Yücelciler İçin İade-i İtibar Davası Açıldı
Rumeli Türkleri Kültür ve Dayanışma Derneği, üyelerinden gelen talep üzerine Makedonya Savcılığı’na İade-i İtibar davası açtı. Konuya ilişkin açıklamalarda bulunan Rumeli Türkleri Kültür ve Dayanışma Derneği Başkanı Sadullah Sipahioğlu, Yücelcilerin hak ettikleri itibarı görmeleri için böyle bir girişimde bulunduklarını aktardı.
Sipahioğlu, “Sürecin başlatılması için bize bu fikir Yücel varislerinden çıktı. İdam edilen Yücelci merhum Nazmi Ömer Yakup’un eşi Hacer Hanım bizim derneğimizde yıllarca kadın kollarında faaliyet gösteren biriydi. Bu konuları konuştuğumuzda, hep ölmeden önce eşinin mezarını görmek istediğini söylerdi” derken, Balkanlar’daki siyasi konjüktörün değiştiğini hissettiklerinden dolayı bu girişime başlattıkları belirtti.

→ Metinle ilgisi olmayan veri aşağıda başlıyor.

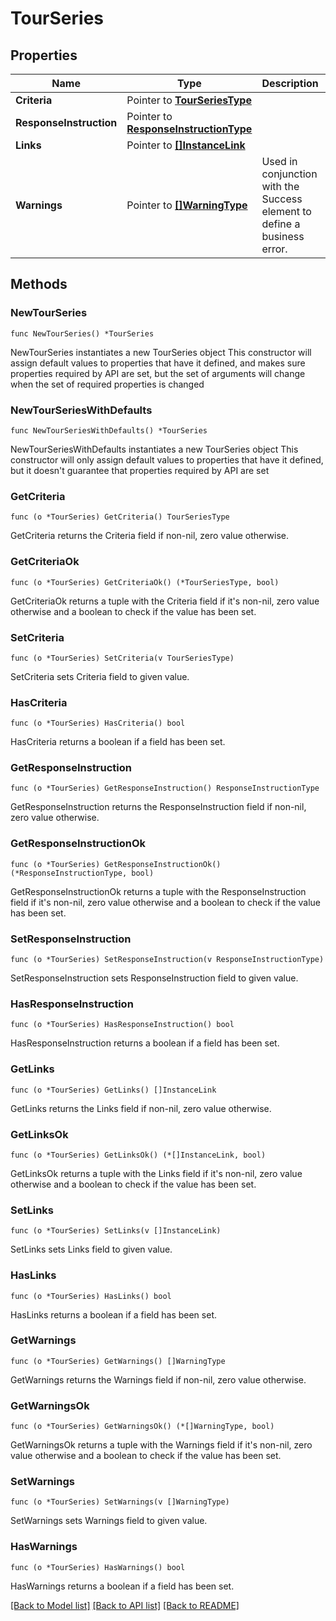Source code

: # TourSeries

## Properties

Name | Type | Description | Notes
------------ | ------------- | ------------- | -------------
**Criteria** | Pointer to [**TourSeriesType**](TourSeriesType.md) |  | [optional] 
**ResponseInstruction** | Pointer to [**ResponseInstructionType**](ResponseInstructionType.md) |  | [optional] 
**Links** | Pointer to [**[]InstanceLink**](InstanceLink.md) |  | [optional] 
**Warnings** | Pointer to [**[]WarningType**](WarningType.md) | Used in conjunction with the Success element to define a business error. | [optional] 

## Methods

### NewTourSeries

`func NewTourSeries() *TourSeries`

NewTourSeries instantiates a new TourSeries object
This constructor will assign default values to properties that have it defined,
and makes sure properties required by API are set, but the set of arguments
will change when the set of required properties is changed

### NewTourSeriesWithDefaults

`func NewTourSeriesWithDefaults() *TourSeries`

NewTourSeriesWithDefaults instantiates a new TourSeries object
This constructor will only assign default values to properties that have it defined,
but it doesn't guarantee that properties required by API are set

### GetCriteria

`func (o *TourSeries) GetCriteria() TourSeriesType`

GetCriteria returns the Criteria field if non-nil, zero value otherwise.

### GetCriteriaOk

`func (o *TourSeries) GetCriteriaOk() (*TourSeriesType, bool)`

GetCriteriaOk returns a tuple with the Criteria field if it's non-nil, zero value otherwise
and a boolean to check if the value has been set.

### SetCriteria

`func (o *TourSeries) SetCriteria(v TourSeriesType)`

SetCriteria sets Criteria field to given value.

### HasCriteria

`func (o *TourSeries) HasCriteria() bool`

HasCriteria returns a boolean if a field has been set.

### GetResponseInstruction

`func (o *TourSeries) GetResponseInstruction() ResponseInstructionType`

GetResponseInstruction returns the ResponseInstruction field if non-nil, zero value otherwise.

### GetResponseInstructionOk

`func (o *TourSeries) GetResponseInstructionOk() (*ResponseInstructionType, bool)`

GetResponseInstructionOk returns a tuple with the ResponseInstruction field if it's non-nil, zero value otherwise
and a boolean to check if the value has been set.

### SetResponseInstruction

`func (o *TourSeries) SetResponseInstruction(v ResponseInstructionType)`

SetResponseInstruction sets ResponseInstruction field to given value.

### HasResponseInstruction

`func (o *TourSeries) HasResponseInstruction() bool`

HasResponseInstruction returns a boolean if a field has been set.

### GetLinks

`func (o *TourSeries) GetLinks() []InstanceLink`

GetLinks returns the Links field if non-nil, zero value otherwise.

### GetLinksOk

`func (o *TourSeries) GetLinksOk() (*[]InstanceLink, bool)`

GetLinksOk returns a tuple with the Links field if it's non-nil, zero value otherwise
and a boolean to check if the value has been set.

### SetLinks

`func (o *TourSeries) SetLinks(v []InstanceLink)`

SetLinks sets Links field to given value.

### HasLinks

`func (o *TourSeries) HasLinks() bool`

HasLinks returns a boolean if a field has been set.

### GetWarnings

`func (o *TourSeries) GetWarnings() []WarningType`

GetWarnings returns the Warnings field if non-nil, zero value otherwise.

### GetWarningsOk

`func (o *TourSeries) GetWarningsOk() (*[]WarningType, bool)`

GetWarningsOk returns a tuple with the Warnings field if it's non-nil, zero value otherwise
and a boolean to check if the value has been set.

### SetWarnings

`func (o *TourSeries) SetWarnings(v []WarningType)`

SetWarnings sets Warnings field to given value.

### HasWarnings

`func (o *TourSeries) HasWarnings() bool`

HasWarnings returns a boolean if a field has been set.


[[Back to Model list]](../README.md#documentation-for-models) [[Back to API list]](../README.md#documentation-for-api-endpoints) [[Back to README]](../README.md)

Dört Yücel şehidinin düzmece mahkemeler tarafından yargılandığını hatırlatan Sipahoğlu, “Onların suçsuz olduğunu bu davayla kanıtlamak ve bunun yanı sıra onların mezarlarının bulunup dört şehidimize anıt mezar yaptırmak istiyoruz” ifadelerini kullandı.
Yücelcilerin sadece Makedonya Türkleri için değil Balkanlar’daki Türkler için önemli bir teşkilat olduğunu vurgulayan Sipahioğlu, “Bu teşkilatın tek isteği ve talebi Türkleri örgütlemek ve yarın doğabilecek belli paylaşımlarda Türk haklarını savunmak. Bundan esinlenerek hem Bosna’da hem de Kosova’da böyle bir teşkilat kurulmuştur. Örgütlü ve beyin gücü açısından en güçlü olduğu için en büyük faturayı bu teşkilat ödemiştir Türklük adına” sözlerini kullandı.
Birlik gazetesinin Yücel teşkilatı tarafından kurulduğu gibi Tefeyyüz ilkokulunun ilk öğretmenlerini bu teşkilatın üyeleri olduğunu aktaran Sipahioğlu, Makedonya’daki Türk halkının bunları bugüne kadar yeteri kadar dillendirmediğini, sahip çıkmadığını ve gerektiği kadar anmayıp yeni nesillere anlatmadığını belirtti.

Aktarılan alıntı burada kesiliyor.